* Work required: Print the entries once more, unchanged.

* Raw data:
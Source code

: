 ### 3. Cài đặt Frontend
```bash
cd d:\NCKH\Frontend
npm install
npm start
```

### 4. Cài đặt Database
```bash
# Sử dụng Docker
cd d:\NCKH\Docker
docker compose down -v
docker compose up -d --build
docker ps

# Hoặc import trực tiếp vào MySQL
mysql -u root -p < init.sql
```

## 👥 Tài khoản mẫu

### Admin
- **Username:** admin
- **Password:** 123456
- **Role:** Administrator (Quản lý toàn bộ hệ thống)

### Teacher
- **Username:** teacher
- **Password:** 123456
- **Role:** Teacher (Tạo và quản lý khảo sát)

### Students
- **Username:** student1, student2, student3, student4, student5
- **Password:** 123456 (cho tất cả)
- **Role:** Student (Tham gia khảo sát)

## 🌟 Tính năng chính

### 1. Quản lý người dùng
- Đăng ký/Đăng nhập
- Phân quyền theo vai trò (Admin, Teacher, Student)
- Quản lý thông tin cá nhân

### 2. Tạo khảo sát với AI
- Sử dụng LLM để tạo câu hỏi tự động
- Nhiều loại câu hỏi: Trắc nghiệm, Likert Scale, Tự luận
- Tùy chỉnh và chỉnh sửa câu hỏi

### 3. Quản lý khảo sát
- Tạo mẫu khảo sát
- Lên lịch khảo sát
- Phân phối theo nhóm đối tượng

* Expected answer:
Source code

: ### 3. Cài đặt Frontend
```bash
cd d:\NCKH\Frontend
npm install
npm start
```

### 4. Cài đặt Database
```bash
# Sử dụng Docker
cd d:\NCKH\Docker
docker compose down -v
docker compose up -d --build
docker ps

# Hoặc import trực tiếp vào MySQL
mysql -u root -p < init.sql
```

## 👥 Tài khoản mẫu

### Admin
- **Username:** admin
- **Password:** 123456
- **Role:** Administrator (Quản lý toàn bộ hệ thống)

### Teacher
- **Username:** teacher
- **Password:** 123456
- **Role:** Teacher (Tạo và quản lý khảo sát)

### Students
- **Username:** student1, student2, student3, student4, student5
- **Password:** 123456 (cho tất cả)
- **Role:** Student (Tham gia khảo sát)

## 🌟 Tính năng chính

### 1. Quản lý người dùng
- Đăng ký/Đăng nhập
- Phân quyền theo vai trò (Admin, Teacher, Student)
- Quản lý thông tin cá nhân

### 2. Tạo khảo sát với AI
- Sử dụng LLM để tạo câu hỏi tự động
- Nhiều loại câu hỏi: Trắc nghiệm, Likert Scale, Tự luận
- Tùy chỉnh và chỉnh sửa câu hỏi

### 3. Quản lý khảo sát
- Tạo mẫu khảo sát
- Lên lịch khảo sát
- Phân phối theo nhóm đối tượng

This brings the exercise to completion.